Data entries
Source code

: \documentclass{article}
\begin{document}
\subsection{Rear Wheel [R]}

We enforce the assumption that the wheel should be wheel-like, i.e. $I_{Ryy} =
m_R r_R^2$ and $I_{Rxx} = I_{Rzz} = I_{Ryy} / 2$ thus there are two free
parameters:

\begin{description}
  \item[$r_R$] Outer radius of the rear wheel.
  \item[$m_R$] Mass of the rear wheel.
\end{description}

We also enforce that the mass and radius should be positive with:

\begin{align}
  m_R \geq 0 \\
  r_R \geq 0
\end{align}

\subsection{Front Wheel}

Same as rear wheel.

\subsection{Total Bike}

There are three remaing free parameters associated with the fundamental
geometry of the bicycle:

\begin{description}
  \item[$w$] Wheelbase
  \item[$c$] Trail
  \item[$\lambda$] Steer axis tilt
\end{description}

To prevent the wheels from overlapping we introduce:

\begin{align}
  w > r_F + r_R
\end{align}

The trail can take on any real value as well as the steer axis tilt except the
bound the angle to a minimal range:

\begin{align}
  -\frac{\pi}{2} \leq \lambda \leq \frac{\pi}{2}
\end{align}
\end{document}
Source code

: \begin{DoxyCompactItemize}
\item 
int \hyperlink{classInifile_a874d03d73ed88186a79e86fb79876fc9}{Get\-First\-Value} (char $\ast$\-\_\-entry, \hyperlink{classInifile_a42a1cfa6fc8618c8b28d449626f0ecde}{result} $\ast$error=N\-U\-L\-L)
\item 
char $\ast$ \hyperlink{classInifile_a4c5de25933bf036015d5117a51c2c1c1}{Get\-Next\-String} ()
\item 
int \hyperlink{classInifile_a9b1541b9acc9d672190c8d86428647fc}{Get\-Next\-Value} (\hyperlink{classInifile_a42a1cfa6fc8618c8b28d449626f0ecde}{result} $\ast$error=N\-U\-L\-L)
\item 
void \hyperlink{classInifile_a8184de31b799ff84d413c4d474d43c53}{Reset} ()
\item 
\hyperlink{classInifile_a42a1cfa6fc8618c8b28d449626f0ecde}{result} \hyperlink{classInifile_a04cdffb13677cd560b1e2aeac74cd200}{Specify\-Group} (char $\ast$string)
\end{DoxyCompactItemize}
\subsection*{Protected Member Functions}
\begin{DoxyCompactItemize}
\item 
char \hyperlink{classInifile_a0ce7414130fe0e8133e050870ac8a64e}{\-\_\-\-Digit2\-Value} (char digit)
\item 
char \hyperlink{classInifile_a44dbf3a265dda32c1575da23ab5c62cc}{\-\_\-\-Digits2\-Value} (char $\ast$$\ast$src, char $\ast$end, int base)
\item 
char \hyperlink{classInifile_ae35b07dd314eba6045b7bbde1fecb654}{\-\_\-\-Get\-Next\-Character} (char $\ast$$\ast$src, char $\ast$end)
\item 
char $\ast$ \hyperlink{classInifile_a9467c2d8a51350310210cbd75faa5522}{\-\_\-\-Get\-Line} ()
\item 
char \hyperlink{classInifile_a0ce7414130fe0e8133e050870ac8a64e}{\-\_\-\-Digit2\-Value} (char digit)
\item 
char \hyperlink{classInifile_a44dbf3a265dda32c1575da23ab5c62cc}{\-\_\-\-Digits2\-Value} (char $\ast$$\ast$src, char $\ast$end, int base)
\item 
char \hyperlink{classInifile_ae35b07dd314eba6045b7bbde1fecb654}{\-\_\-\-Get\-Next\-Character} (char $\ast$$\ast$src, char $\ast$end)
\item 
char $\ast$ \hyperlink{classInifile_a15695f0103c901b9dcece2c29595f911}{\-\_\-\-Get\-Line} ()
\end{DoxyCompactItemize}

> **Task description**: Go through the entries above and copy out every line that includes the word "axis".

> **Answer to the problem**:
  \item[$\lambda$] Steer axis tilt
The trail can take on any real value as well as the steer axis tilt except the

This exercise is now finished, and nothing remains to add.